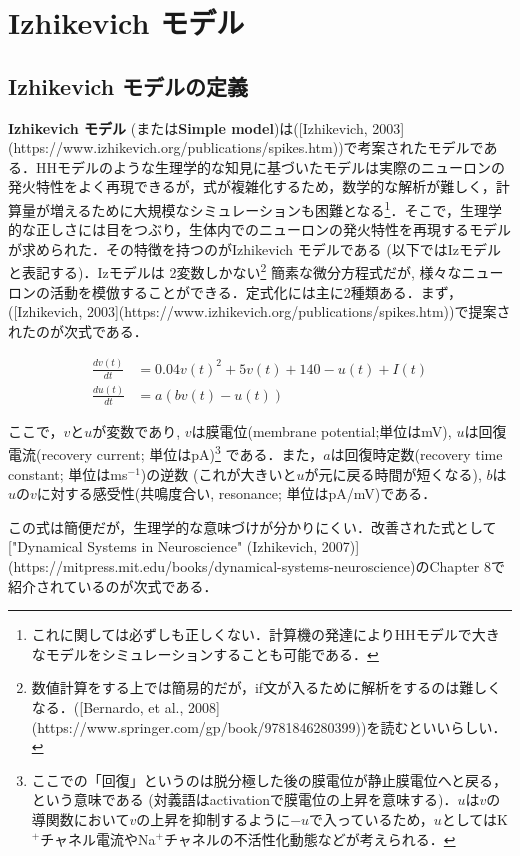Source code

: \section{Izhikevich モデル}
\subsection{Izhikevich モデルの定義}
\textbf{Izhikevich モデル} (または\textbf{Simple model})は([Izhikevich, 2003](https://www.izhikevich.org/publications/spikes.htm))で考案されたモデルである．HHモデルのような生理学的な知見に基づいたモデルは実際のニューロンの発火特性をよく再現できるが，式が複雑化するため，数学的な解析が難しく，計算量が増えるために大規模なシミュレーションも困難となる\footnote{これに関しては必ずしも正しくない．計算機の発達によりHHモデルで大きなモデルをシミュレーションすることも可能である．}．そこで，生理学的な正しさには目をつぶり，生体内でのニューロンの発火特性を再現するモデルが求められた．その特徴を持つのがIzhikevich モデルである (以下ではIzモデルと表記する)．Izモデルは 2変数しかない\footnote{数値計算をする上では簡易的だが，if文が入るために解析をするのは難しくなる．([Bernardo, et al., 2008](https://www.springer.com/gp/book/9781846280399))を読むといいらしい．}
簡素な微分方程式だが, 様々なニューロンの活動を模倣することができる．定式化には主に2種類ある．まず，([Izhikevich, 2003](https://www.izhikevich.org/publications/spikes.htm))で提案されたのが次式である．


\begin{align}
\frac{dv(t)}{dt}&=0.04v(t)^2 + 5v(t)+140-u(t)+I(t) \\
\frac{du(t)}{dt}&=a(bv(t)-u(t))
\end{align} 


ここで，$v$と$u$が変数であり, $v$は膜電位(membrane potential;単位はmV), $u$は回復電流(recovery current; 単位はpA)\footnote{ここでの「回復」というのは脱分極した後の膜電位が静止膜電位へと戻る，という意味である (対義語はactivationで膜電位の上昇を意味する)．$u$は$v$の導関数において$v$の上昇を抑制するように$-u$で入っているため，$u$としてはK$^+$チャネル電流やNa$^+$チャネルの不活性化動態などが考えられる．}
である．また，$a$は回復時定数(recovery time constant; 単位はms$^{-1}$)の逆数 (これが大きいと$u$が元に戻る時間が短くなる), $b$は$u$の$v$に対する感受性(共鳴度合い,  resonance; 単位はpA/mV)である．

この式は簡便だが，生理学的な意味づけが分かりにくい．改善された式として["Dynamical Systems in Neuroscience" (Izhikevich, 2007)](https://mitpress.mit.edu/books/dynamical-systems-neuroscience)のChapter 8で紹介されているのが次式である．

++++++++++

Give an exact copy of the material, leaving out every picture.

Result of this task:
Source code

: \section{Izhikevich モデル}
\subsection{Izhikevich モデルの定義}
\textbf{Izhikevich モデル} (または\textbf{Simple model})は([Izhikevich, 2003](https://www.izhikevich.org/publications/spikes.htm))で考案されたモデルである．HHモデルのような生理学的な知見に基づいたモデルは実際のニューロンの発火特性をよく再現できるが，式が複雑化するため，数学的な解析が難しく，計算量が増えるために大規模なシミュレーションも困難となる\footnote{これに関しては必ずしも正しくない．計算機の発達によりHHモデルで大きなモデルをシミュレーションすることも可能である．}．そこで，生理学的な正しさには目をつぶり，生体内でのニューロンの発火特性を再現するモデルが求められた．その特徴を持つのがIzhikevich モデルである (以下ではIzモデルと表記する)．Izモデルは 2変数しかない\footnote{数値計算をする上では簡易的だが，if文が入るために解析をするのは難しくなる．([Bernardo, et al., 2008](https://www.springer.com/gp/book/9781846280399))を読むといいらしい．}
簡素な微分方程式だが, 様々なニューロンの活動を模倣することができる．定式化には主に2種類ある．まず，([Izhikevich, 2003](https://www.izhikevich.org/publications/spikes.htm))で提案されたのが次式である．


\begin{align}
\frac{dv(t)}{dt}&=0.04v(t)^2 + 5v(t)+140-u(t)+I(t) \\
\frac{du(t)}{dt}&=a(bv(t)-u(t))
\end{align} 


ここで，$v$と$u$が変数であり, $v$は膜電位(membrane potential;単位はmV), $u$は回復電流(recovery current; 単位はpA)\footnote{ここでの「回復」というのは脱分極した後の膜電位が静止膜電位へと戻る，という意味である (対義語はactivationで膜電位の上昇を意味する)．$u$は$v$の導関数において$v$の上昇を抑制するように$-u$で入っているため，$u$としてはK$^+$チャネル電流やNa$^+$チャネルの不活性化動態などが考えられる．}
である．また，$a$は回復時定数(recovery time constant; 単位はms$^{-1}$)の逆数 (これが大きいと$u$が元に戻る時間が短くなる), $b$は$u$の$v$に対する感受性(共鳴度合い,  resonance; 単位はpA/mV)である．

この式は簡便だが，生理学的な意味づけが分かりにくい．改善された式として["Dynamical Systems in Neuroscience" (Izhikevich, 2007)](https://mitpress.mit.edu/books/dynamical-systems-neuroscience)のChapter 8で紹介されているのが次式である．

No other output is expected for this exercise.